* **Supplied entries**
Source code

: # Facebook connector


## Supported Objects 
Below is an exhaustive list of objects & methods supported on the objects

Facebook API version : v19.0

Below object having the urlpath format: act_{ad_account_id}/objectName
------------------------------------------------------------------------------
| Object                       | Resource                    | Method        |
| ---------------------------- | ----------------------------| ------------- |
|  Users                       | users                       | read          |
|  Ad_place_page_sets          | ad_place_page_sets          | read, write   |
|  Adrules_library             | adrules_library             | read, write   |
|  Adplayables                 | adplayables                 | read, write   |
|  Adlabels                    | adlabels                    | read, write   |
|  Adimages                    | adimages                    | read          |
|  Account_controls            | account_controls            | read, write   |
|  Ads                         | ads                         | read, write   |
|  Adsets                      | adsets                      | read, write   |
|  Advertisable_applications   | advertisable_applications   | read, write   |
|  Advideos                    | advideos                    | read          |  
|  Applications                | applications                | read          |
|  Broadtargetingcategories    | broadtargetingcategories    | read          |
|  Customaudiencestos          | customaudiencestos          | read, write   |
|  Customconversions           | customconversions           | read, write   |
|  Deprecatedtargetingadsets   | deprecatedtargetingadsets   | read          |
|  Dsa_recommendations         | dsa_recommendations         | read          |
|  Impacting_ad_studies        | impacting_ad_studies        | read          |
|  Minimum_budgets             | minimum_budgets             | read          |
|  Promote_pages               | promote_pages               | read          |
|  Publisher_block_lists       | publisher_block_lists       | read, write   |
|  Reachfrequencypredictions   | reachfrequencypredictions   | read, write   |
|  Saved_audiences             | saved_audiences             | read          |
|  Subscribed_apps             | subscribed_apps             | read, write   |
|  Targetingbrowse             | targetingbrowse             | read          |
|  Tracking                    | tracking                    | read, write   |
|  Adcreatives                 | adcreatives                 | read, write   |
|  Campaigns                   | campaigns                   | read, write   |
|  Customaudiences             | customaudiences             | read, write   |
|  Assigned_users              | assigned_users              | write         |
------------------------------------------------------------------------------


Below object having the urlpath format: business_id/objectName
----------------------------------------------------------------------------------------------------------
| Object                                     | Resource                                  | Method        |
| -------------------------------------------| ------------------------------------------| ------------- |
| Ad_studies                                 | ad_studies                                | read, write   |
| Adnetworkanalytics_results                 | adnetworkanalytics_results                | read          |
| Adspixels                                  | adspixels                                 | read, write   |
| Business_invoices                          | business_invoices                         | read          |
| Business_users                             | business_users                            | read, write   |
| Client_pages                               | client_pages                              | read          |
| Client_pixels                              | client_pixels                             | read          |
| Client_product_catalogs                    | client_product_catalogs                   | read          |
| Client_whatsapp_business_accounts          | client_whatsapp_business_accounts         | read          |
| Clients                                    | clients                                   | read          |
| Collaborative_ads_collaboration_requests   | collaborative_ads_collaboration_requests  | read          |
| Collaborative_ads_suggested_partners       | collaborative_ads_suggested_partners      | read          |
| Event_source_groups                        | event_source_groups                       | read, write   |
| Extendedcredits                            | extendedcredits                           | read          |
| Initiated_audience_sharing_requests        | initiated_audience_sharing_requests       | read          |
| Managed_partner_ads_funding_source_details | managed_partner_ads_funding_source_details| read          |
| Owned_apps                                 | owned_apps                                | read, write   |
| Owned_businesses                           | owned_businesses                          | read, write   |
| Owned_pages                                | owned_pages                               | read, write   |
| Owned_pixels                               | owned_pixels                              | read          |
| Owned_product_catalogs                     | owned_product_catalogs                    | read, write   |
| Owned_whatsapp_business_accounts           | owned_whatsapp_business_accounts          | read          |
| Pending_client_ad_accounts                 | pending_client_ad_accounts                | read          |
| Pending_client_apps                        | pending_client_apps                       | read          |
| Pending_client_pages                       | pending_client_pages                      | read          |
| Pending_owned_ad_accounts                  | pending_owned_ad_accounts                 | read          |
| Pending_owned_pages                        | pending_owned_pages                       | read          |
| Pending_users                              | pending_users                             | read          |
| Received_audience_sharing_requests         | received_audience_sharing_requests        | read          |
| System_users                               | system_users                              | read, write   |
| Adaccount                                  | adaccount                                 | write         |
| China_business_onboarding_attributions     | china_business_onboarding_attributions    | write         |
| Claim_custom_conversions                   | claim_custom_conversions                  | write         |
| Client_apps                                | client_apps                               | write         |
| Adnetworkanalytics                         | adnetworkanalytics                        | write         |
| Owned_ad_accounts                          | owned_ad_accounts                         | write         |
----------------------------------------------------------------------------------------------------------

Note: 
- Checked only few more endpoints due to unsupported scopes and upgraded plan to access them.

* **Required work**
Repeat the whole listing above, word for word.

* **Reply to the task**
Source code

: # Facebook connector


## Supported Objects 
Below is an exhaustive list of objects & methods supported on the objects

Facebook API version : v19.0

Below object having the urlpath format: act_{ad_account_id}/objectName
------------------------------------------------------------------------------
| Object                       | Resource                    | Method        |
| ---------------------------- | ----------------------------| ------------- |
|  Users                       | users                       | read          |
|  Ad_place_page_sets          | ad_place_page_sets          | read, write   |
|  Adrules_library             | adrules_library             | read, write   |
|  Adplayables                 | adplayables                 | read, write   |
|  Adlabels                    | adlabels                    | read, write   |
|  Adimages                    | adimages                    | read          |
|  Account_controls            | account_controls            | read, write   |
|  Ads                         | ads                         | read, write   |
|  Adsets                      | adsets                      | read, write   |
|  Advertisable_applications   | advertisable_applications   | read, write   |
|  Advideos                    | advideos                    | read          |  
|  Applications                | applications                | read          |
|  Broadtargetingcategories    | broadtargetingcategories    | read          |
|  Customaudiencestos          | customaudiencestos          | read, write   |
|  Customconversions           | customconversions           | read, write   |
|  Deprecatedtargetingadsets   | deprecatedtargetingadsets   | read          |
|  Dsa_recommendations         | dsa_recommendations         | read          |
|  Impacting_ad_studies        | impacting_ad_studies        | read          |
|  Minimum_budgets             | minimum_budgets             | read          |
|  Promote_pages               | promote_pages               | read          |
|  Publisher_block_lists       | publisher_block_lists       | read, write   |
|  Reachfrequencypredictions   | reachfrequencypredictions   | read, write   |
|  Saved_audiences             | saved_audiences             | read          |
|  Subscribed_apps             | subscribed_apps             | read, write   |
|  Targetingbrowse             | targetingbrowse             | read          |
|  Tracking                    | tracking                    | read, write   |
|  Adcreatives                 | adcreatives                 | read, write   |
|  Campaigns                   | campaigns                   | read, write   |
|  Customaudiences             | customaudiences             | read, write   |
|  Assigned_users              | assigned_users              | write         |
------------------------------------------------------------------------------


Below object having the urlpath format: business_id/objectName
----------------------------------------------------------------------------------------------------------
| Object                                     | Resource                                  | Method        |
| -------------------------------------------| ------------------------------------------| ------------- |
| Ad_studies                                 | ad_studies                                | read, write   |
| Adnetworkanalytics_results                 | adnetworkanalytics_results                | read          |
| Adspixels                                  | adspixels                                 | read, write   |
| Business_invoices                          | business_invoices                         | read          |
| Business_users                             | business_users                            | read, write   |
| Client_pages                               | client_pages                              | read          |
| Client_pixels                              | client_pixels                             | read          |
| Client_product_catalogs                    | client_product_catalogs                   | read          |
| Client_whatsapp_business_accounts          | client_whatsapp_business_accounts         | read          |
| Clients                                    | clients                                   | read          |
| Collaborative_ads_collaboration_requests   | collaborative_ads_collaboration_requests  | read          |
| Collaborative_ads_suggested_partners       | collaborative_ads_suggested_partners      | read          |
| Event_source_groups                        | event_source_groups                       | read, write   |
| Extendedcredits                            | extendedcredits                           | read          |
| Initiated_audience_sharing_requests        | initiated_audience_sharing_requests       | read          |
| Managed_partner_ads_funding_source_details | managed_partner_ads_funding_source_details| read          |
| Owned_apps                                 | owned_apps                                | read, write   |
| Owned_businesses                           | owned_businesses                          | read, write   |
| Owned_pages                                | owned_pages                               | read, write   |
| Owned_pixels                               | owned_pixels                              | read          |
| Owned_product_catalogs                     | owned_product_catalogs                    | read, write   |
| Owned_whatsapp_business_accounts           | owned_whatsapp_business_accounts          | read          |
| Pending_client_ad_accounts                 | pending_client_ad_accounts                | read          |
| Pending_client_apps                        | pending_client_apps                       | read          |
| Pending_client_pages                       | pending_client_pages                      | read          |
| Pending_owned_ad_accounts                  | pending_owned_ad_accounts                 | read          |
| Pending_owned_pages                        | pending_owned_pages                       | read          |
| Pending_users                              | pending_users                             | read          |
| Received_audience_sharing_requests         | received_audience_sharing_requests        | read          |
| System_users                               | system_users                              | read, write   |
| Adaccount                                  | adaccount                                 | write         |
| China_business_onboarding_attributions     | china_business_onboarding_attributions    | write         |
| Claim_custom_conversions                   | claim_custom_conversions                  | write         |
| Client_apps                                | client_apps                               | write         |
| Adnetworkanalytics                         | adnetworkanalytics                        | write         |
| Owned_ad_accounts                          | owned_ad_accounts                         | write         |
----------------------------------------------------------------------------------------------------------

Note: 
- Checked only few more endpoints due to unsupported scopes and upgraded plan to access them.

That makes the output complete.